The format of the course will combine lectures, multimedia presentations, and in-class discussion, with outside readings.


The principal goals of the course are:

(1) to convey an understanding of religion in its broadest generic sense (i.e., beyond this or that particular religion, sect, denomination or cult), and of the incredible diversity of beliefs and practices that are covered by the terms "religion" and "religious" in that comprehensive sense;

(2) to provide an overview of the history of religions, indicating where the world's great religions fit, both chronologically and typologically;

(3) to distinguish between Western and Non-Western patterns of religious thought, especially as regards human nature and related issues;

(4) to demonstrate how the major religions of southern and eastern Asia fit and exemplify the Non-Western pattern, and thus contrast with the Western religions with which most Americans are more familiar;

(5) to instill a working knowledge of the cultural contexts in which the Non-Western religions emerged and flourished, as well as a familiarity with the languages in which the actual terminology of each religion was framed;

(6) to assist the participants in clarifying their own religious (and/or philosophical) perspectives as well as their understandings of human nature in light of the many options available among the world's religious traditions, and especially the Non-Western.

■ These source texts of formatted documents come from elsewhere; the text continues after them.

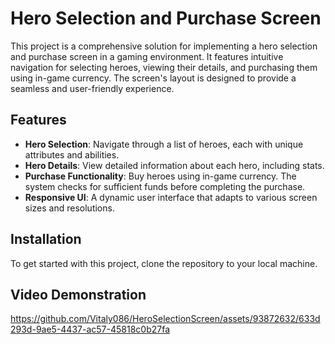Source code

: # Hero Selection and Purchase Screen

This project is a comprehensive solution for implementing a hero selection and purchase screen in a gaming environment. It features intuitive navigation for selecting heroes, viewing their details, and purchasing them using in-game currency. The screen's layout is designed to provide a seamless and user-friendly experience.

## Features

- **Hero Selection**: Navigate through a list of heroes, each with unique attributes and abilities.
- **Hero Details**: View detailed information about each hero, including stats.
- **Purchase Functionality**: Buy heroes using in-game currency. The system checks for sufficient funds before completing the purchase.
- **Responsive UI**: A dynamic user interface that adapts to various screen sizes and resolutions.


## Installation

To get started with this project, clone the repository to your local machine.


## Video Demonstration
https://github.com/Vitaly086/HeroSelectionScreen/assets/93872632/633d293d-9ae5-4437-ac57-45818c0b27fa



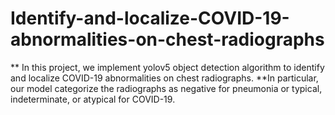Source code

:# Identify-and-localize-COVID-19-abnormalities-on-chest-radiographs
**  In this project, we implement yolov5 object detection algorithm to identify and localize COVID-19 abnormalities on chest radiographs. 
**In particular, our model categorize the radiographs as negative for pneumonia or typical, indeterminate, or atypical for COVID-19.
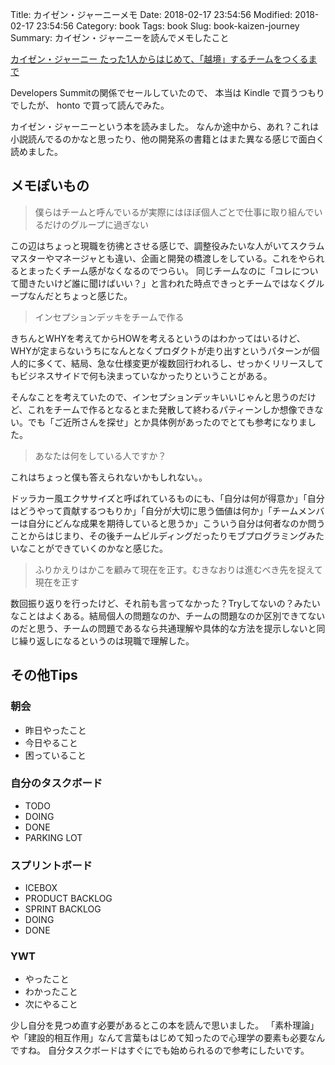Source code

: Title: カイゼン・ジャーニーメモ
Date: 2018-02-17 23:54:56
Modified: 2018-02-17 23:54:56
Category: book
Tags: book
Slug: book-kaizen-journey
Summary: カイゼン・ジャーニーを読んでメモしたこと

[カイゼン・ジャーニー たった1人からはじめて、「越境」するチームをつくるまで](http://amzn.asia/20D1k6F)

Developers Summitの関係でセールしていたので、 本当は Kindle で買うつもりでしたが、 honto で買って読んでみた。

カイゼン・ジャーニーという本を読みました。
なんか途中から、あれ？これは小説読んでるのかなと思ったり、他の開発系の書籍とはまた異なる感じで面白く読めました。

## メモぽいもの

> 僕らはチームと呼んでいるが実際にはほぼ個人ごとで仕事に取り組んでいるだけのグループに過ぎない

この辺はちょっと現職を彷彿とさせる感じで、調整役みたいな人がいてスクラムマスターやマネージャとも違い、企画と開発の橋渡しをしている。これをやられるとまったくチーム感がなくなるのでつらい。
同じチームなのに「コレについて聞きたいけど誰に聞けばいい？」と言われた時点できっとチームではなくグループなんだとちょっと感じた。

> インセプションデッキをチームで作る

きちんとWHYを考えてからHOWを考えるというのはわかってはいるけど、WHYが定まらないうちになんとなくプロダクトが走り出すというパターンが個人的に多くて、結局、急な仕様変更が複数回行われるし、せっかくリリースしてもビジネスサイドで何も決まっていなかったりということがある。

そんなことを考えていたので、インセプションデッキいいじゃんと思うのだけど、これをチームで作るとなるとまた発散して終わるパティーンしか想像できない。でも「ご近所さんを探せ」とか具体例があったのでとても参考になりました。

> あなたは何をしている人ですか？

これはちょっと僕も答えられないかもしれない。。

ドッラカー風エクササイズと呼ばれているものにも、「自分は何が得意か」「自分はどうやって貢献するつもりか」「自分が大切に思う価値は何か」「チームメンバーは自分にどんな成果を期待していると思うか」こういう自分は何者なのか問うことからはじまり、その後チームビルディングだったりモブプログラミングみたいなことができていくのかなと感じた。

> ふりかえりはかこを顧みて現在を正す。むきなおりは進むべき先を捉えて現在を正す

数回振り返りを行ったけど、それ前も言ってなかった？Tryしてないの？みたいなことはよくある。結局個人の問題なのか、チームの問題なのか区別できてないのだと思う、チームの問題であるなら共通理解や具体的な方法を提示しないと同じ繰り返しになるというのは現職で理解した。

## その他Tips

### 朝会

- 昨日やったこと
- 今日やること
- 困っていること

### 自分のタスクボード

- TODO
- DOING
- DONE
- PARKING LOT

### スプリントボード

- ICEBOX
- PRODUCT BACKLOG
- SPRINT BACKLOG
- DOING
- DONE

### YWT

- やったこと
- わかったこと
- 次にやること

少し自分を見つめ直す必要があるとこの本を読んで思いました。
「素朴理論」や「建設的相互作用」なんて言葉もはじめて知ったので心理学の要素も必要なんですね。
自分タスクボードはすぐにでも始められるので参考にしたいです。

All Integrative Studies courses are designed to help students to):

       1. understand human nature and the many facets of our being more fully;
       2. think critically and creatively;
       3. communicate their thoughts accurately and effectively in writing and
       4. develop competencies in a broad range of disciplines in the liberal
           arts and sciences;
       5. make integrative connections across disciplines, and to
           engage complex problems with interdisciplinary knowledge;
       6. identify their beliefs and extend their knowledge of ethical and
           spiritual issues to create a broader understanding and tolerance;
       7. know how to access and evaluate information, resources, and
           technology and apply them in the appropriate context.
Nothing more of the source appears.